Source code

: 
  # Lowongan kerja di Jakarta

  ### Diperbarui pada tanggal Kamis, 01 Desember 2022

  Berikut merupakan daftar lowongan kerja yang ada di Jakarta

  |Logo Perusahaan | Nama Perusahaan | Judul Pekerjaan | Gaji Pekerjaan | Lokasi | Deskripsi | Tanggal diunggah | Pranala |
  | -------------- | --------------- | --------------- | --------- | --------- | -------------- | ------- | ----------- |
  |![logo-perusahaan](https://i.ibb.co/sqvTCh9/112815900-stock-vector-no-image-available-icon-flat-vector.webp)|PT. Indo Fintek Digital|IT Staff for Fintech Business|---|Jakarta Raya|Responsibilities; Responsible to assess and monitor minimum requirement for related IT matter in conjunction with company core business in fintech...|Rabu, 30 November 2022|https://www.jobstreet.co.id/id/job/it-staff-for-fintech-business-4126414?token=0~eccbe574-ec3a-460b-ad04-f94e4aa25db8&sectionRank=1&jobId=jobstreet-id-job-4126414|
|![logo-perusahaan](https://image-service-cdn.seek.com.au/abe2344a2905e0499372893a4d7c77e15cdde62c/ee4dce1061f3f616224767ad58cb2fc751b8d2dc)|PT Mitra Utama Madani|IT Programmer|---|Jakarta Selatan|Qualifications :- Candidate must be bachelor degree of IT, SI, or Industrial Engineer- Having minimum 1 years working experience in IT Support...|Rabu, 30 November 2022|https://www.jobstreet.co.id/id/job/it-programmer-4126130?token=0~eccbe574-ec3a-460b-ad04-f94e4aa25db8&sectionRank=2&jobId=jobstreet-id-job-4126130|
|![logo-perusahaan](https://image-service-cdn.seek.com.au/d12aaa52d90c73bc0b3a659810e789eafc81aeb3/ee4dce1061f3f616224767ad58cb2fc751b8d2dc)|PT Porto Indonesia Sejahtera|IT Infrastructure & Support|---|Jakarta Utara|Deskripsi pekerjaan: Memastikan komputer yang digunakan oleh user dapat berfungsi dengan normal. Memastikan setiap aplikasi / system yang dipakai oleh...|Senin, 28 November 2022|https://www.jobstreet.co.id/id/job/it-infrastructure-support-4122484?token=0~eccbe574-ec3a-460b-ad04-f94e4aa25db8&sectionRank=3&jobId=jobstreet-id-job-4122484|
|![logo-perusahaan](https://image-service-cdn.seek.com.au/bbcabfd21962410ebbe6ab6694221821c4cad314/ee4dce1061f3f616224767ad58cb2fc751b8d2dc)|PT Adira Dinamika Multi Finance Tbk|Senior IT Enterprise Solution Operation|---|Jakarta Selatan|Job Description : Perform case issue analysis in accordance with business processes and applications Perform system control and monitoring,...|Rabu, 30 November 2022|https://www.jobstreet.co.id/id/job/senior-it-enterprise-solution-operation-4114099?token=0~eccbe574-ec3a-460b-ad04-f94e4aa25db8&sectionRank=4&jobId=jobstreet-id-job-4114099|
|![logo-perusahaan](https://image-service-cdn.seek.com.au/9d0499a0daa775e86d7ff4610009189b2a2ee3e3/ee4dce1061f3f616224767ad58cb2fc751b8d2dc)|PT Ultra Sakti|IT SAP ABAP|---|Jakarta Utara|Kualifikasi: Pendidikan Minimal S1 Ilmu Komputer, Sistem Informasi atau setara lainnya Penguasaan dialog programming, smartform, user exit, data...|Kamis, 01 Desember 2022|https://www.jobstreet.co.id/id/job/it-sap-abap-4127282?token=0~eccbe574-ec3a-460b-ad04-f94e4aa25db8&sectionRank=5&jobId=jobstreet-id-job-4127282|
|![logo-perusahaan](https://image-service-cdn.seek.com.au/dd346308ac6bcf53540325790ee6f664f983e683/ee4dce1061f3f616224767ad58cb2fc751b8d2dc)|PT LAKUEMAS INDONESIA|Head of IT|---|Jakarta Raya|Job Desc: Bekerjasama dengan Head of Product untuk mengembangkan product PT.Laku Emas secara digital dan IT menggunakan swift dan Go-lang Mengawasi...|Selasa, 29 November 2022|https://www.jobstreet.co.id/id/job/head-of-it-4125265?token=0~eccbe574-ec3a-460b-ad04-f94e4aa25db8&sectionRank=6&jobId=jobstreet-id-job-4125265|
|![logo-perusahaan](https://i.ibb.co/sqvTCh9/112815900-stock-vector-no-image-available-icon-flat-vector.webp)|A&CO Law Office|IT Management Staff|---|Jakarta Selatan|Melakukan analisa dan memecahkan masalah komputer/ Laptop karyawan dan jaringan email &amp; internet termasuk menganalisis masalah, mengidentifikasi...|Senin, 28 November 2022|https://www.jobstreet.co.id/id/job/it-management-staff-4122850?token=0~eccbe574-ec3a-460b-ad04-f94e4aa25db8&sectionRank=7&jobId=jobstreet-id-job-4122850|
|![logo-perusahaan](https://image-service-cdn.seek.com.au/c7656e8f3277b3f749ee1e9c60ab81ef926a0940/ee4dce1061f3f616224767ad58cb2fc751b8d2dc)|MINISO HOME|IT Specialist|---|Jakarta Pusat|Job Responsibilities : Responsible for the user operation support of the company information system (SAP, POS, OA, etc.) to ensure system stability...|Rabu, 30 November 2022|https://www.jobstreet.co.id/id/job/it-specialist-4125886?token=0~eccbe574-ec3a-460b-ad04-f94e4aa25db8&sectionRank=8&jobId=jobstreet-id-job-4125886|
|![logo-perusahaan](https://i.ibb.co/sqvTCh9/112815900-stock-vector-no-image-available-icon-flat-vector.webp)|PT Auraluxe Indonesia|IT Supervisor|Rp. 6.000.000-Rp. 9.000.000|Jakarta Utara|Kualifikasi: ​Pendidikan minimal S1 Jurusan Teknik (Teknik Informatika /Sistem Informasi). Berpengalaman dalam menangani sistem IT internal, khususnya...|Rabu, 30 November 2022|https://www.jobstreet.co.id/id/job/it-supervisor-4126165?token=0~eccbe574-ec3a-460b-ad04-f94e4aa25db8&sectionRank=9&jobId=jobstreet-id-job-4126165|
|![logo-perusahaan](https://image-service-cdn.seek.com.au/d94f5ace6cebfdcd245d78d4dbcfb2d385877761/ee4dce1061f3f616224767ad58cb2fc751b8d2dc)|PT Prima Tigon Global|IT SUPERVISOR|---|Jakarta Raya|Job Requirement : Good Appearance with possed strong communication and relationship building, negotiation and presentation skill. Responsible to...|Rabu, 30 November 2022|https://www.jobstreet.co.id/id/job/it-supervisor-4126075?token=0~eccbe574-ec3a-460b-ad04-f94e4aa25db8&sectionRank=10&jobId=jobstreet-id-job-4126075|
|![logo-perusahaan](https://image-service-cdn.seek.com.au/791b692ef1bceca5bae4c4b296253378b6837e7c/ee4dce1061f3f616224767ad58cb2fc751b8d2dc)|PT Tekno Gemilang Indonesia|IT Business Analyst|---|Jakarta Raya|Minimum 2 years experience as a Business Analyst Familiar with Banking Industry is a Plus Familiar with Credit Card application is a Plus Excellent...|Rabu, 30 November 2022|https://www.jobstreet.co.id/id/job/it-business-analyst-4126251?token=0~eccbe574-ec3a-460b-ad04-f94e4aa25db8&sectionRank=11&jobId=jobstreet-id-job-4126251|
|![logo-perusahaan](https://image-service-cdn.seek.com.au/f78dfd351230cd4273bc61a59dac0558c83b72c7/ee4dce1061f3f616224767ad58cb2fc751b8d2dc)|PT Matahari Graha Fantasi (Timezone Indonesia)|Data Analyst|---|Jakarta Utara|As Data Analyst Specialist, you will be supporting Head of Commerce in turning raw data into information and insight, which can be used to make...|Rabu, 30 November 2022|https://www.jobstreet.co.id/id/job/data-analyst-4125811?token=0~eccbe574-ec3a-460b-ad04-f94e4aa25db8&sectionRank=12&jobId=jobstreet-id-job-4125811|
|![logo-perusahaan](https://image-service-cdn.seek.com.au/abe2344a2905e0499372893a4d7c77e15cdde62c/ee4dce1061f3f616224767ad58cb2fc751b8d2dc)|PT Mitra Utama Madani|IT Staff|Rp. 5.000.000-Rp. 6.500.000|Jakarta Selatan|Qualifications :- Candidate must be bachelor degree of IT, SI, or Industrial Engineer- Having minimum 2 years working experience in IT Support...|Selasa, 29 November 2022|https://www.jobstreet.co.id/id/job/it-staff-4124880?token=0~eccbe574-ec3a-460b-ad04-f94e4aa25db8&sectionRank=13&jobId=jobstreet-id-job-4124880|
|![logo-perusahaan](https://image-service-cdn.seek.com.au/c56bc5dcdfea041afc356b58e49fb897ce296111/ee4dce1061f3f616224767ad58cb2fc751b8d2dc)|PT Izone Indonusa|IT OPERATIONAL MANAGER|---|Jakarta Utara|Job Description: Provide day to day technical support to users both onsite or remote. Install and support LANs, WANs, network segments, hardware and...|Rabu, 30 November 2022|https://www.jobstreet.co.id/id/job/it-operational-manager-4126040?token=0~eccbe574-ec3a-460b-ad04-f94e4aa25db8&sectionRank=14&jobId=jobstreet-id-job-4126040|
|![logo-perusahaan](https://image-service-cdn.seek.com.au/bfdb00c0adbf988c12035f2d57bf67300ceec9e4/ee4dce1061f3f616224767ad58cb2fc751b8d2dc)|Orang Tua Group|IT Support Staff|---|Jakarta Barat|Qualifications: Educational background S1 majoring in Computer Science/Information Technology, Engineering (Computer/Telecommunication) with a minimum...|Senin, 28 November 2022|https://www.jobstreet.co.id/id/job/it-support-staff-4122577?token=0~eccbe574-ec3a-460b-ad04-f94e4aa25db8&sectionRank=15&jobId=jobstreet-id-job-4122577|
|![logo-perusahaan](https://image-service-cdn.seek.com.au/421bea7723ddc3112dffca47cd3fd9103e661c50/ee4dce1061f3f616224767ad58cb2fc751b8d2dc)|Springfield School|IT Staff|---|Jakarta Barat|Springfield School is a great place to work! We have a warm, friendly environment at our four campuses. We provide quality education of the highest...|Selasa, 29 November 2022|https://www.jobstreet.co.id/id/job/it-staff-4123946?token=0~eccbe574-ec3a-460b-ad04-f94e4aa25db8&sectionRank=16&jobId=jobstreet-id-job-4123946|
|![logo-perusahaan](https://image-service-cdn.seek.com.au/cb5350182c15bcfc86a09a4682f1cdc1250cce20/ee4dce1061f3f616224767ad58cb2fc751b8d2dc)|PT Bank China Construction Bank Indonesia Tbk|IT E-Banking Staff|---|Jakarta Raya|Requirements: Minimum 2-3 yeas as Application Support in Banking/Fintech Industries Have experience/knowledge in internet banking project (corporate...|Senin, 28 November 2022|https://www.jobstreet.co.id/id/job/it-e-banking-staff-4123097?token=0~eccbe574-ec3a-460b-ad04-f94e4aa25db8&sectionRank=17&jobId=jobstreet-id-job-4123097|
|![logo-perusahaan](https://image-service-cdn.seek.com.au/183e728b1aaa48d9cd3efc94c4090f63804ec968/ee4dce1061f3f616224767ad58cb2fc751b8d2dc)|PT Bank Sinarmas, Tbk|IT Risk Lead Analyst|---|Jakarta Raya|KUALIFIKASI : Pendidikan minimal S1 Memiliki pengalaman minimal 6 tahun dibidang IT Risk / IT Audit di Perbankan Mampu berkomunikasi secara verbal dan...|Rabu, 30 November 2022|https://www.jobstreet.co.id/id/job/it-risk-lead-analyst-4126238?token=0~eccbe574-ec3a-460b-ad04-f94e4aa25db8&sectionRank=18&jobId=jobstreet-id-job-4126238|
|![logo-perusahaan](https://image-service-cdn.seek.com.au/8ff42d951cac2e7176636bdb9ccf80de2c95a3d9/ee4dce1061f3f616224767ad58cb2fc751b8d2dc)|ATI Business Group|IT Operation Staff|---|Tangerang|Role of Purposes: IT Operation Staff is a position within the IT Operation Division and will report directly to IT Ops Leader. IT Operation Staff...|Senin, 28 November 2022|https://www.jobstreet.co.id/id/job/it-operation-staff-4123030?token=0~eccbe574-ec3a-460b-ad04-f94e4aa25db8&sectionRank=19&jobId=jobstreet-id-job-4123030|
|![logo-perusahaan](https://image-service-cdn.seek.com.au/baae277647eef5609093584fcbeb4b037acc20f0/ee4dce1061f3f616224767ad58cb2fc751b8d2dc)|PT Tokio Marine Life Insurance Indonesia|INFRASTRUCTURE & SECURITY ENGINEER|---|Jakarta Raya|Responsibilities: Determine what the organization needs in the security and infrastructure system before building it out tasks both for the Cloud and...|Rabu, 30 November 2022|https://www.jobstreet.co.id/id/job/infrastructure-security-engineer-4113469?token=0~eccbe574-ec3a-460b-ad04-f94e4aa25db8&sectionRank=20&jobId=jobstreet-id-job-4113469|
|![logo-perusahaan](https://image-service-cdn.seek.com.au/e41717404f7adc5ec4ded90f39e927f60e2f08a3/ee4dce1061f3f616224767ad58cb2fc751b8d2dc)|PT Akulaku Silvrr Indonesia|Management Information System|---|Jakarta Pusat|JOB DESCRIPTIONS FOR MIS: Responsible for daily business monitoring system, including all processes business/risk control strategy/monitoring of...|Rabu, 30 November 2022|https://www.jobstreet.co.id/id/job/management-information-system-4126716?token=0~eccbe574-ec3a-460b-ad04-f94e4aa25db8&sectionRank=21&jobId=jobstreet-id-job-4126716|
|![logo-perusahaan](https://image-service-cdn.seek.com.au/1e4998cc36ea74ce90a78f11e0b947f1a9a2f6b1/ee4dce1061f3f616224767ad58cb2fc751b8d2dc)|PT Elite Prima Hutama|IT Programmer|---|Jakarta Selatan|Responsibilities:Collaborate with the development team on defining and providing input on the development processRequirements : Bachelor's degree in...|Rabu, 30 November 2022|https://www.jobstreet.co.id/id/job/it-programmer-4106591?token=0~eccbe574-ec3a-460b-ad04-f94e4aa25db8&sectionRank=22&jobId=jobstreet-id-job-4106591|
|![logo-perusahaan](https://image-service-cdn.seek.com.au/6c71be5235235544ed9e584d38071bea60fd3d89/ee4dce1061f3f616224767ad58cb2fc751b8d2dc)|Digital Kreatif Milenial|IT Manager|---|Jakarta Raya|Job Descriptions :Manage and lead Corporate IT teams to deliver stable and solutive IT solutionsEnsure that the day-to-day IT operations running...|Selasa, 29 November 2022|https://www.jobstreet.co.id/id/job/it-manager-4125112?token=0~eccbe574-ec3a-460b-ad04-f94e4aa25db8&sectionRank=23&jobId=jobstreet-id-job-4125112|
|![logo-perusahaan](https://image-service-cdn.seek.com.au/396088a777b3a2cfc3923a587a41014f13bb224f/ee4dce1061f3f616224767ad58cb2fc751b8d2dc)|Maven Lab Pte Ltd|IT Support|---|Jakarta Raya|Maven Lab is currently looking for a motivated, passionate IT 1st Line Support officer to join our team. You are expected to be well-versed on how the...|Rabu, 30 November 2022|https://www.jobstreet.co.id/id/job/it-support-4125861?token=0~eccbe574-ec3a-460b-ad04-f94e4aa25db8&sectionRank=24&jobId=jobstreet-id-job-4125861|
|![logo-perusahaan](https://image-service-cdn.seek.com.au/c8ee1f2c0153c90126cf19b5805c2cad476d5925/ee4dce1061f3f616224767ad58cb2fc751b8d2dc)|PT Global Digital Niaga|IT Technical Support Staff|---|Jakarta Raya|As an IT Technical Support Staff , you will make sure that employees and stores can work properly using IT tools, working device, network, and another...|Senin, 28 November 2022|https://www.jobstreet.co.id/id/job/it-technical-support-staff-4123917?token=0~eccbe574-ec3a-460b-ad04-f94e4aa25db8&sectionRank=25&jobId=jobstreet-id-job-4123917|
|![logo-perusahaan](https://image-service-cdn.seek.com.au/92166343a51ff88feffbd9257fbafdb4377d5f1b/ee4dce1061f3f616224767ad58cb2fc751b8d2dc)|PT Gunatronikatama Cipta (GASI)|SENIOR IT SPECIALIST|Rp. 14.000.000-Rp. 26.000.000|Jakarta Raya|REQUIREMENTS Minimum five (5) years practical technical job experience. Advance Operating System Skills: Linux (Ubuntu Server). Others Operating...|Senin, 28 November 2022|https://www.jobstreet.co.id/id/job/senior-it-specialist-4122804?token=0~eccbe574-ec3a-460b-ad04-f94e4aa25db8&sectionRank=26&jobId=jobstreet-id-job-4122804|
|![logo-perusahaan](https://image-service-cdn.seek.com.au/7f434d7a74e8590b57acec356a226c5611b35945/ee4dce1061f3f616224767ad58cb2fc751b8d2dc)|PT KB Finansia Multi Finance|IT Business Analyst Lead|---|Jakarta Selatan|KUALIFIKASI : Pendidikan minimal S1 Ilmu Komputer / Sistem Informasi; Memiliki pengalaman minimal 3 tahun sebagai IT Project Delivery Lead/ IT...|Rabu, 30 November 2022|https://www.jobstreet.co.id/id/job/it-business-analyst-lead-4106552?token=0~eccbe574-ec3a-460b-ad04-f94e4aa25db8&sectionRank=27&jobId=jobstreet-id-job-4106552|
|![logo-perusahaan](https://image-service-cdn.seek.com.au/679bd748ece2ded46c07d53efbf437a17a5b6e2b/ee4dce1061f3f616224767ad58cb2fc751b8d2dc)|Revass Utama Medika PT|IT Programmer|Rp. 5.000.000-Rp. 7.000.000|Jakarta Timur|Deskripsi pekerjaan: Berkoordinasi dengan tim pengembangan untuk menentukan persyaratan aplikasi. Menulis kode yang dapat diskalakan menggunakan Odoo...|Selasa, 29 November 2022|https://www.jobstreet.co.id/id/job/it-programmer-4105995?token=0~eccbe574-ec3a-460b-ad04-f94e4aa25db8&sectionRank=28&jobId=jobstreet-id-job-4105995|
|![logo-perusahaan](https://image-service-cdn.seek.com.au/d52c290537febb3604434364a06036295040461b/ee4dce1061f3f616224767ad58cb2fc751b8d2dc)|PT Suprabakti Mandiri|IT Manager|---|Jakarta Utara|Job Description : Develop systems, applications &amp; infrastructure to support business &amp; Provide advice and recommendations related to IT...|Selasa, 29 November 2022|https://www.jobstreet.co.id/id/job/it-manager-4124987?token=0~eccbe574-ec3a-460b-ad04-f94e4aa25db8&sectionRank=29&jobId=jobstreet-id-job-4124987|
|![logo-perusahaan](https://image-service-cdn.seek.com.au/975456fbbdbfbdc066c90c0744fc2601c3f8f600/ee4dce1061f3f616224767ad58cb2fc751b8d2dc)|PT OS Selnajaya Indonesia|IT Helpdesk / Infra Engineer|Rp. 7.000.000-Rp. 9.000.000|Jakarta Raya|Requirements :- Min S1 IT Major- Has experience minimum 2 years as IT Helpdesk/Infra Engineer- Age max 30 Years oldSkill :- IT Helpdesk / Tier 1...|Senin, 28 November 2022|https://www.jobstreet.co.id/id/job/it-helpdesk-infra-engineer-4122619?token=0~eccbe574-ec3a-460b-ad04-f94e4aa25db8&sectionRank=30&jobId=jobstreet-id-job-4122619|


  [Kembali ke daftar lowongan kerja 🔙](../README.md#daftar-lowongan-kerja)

━━━━━━━━━━━━━━━━

TASK: Pick out and copy the lines of the entries that hold the string "icon".

OUTPUT OF THE EXERCISE:
  |![logo-perusahaan](https://i.ibb.co/sqvTCh9/112815900-stock-vector-no-image-available-icon-flat-vector.webp)|PT. Indo Fintek Digital|IT Staff for Fintech Business|---|Jakarta Raya|Responsibilities; Responsible to assess and monitor minimum requirement for related IT matter in conjunction with company core business in fintech...|Rabu, 30 November 2022|https://www.jobstreet.co.id/id/job/it-staff-for-fintech-business-4126414?token=0~eccbe574-ec3a-460b-ad04-f94e4aa25db8&sectionRank=1&jobId=jobstreet-id-job-4126414|
|![logo-perusahaan](https://i.ibb.co/sqvTCh9/112815900-stock-vector-no-image-available-icon-flat-vector.webp)|A&CO Law Office|IT Management Staff|---|Jakarta Selatan|Melakukan analisa dan memecahkan masalah komputer/ Laptop karyawan dan jaringan email &amp; internet termasuk menganalisis masalah, mengidentifikasi...|Senin, 28 November 2022|https://www.jobstreet.co.id/id/job/it-management-staff-4122850?token=0~eccbe574-ec3a-460b-ad04-f94e4aa25db8&sectionRank=7&jobId=jobstreet-id-job-4122850|
|![logo-perusahaan](https://i.ibb.co/sqvTCh9/112815900-stock-vector-no-image-available-icon-flat-vector.webp)|PT Auraluxe Indonesia|IT Supervisor|Rp. 6.000.000-Rp. 9.000.000|Jakarta Utara|Kualifikasi: ​Pendidikan minimal S1 Jurusan Teknik (Teknik Informatika /Sistem Informasi). Berpengalaman dalam menangani sistem IT internal, khususnya...|Rabu, 30 November 2022|https://www.jobstreet.co.id/id/job/it-supervisor-4126165?token=0~eccbe574-ec3a-460b-ad04-f94e4aa25db8&sectionRank=9&jobId=jobstreet-id-job-4126165|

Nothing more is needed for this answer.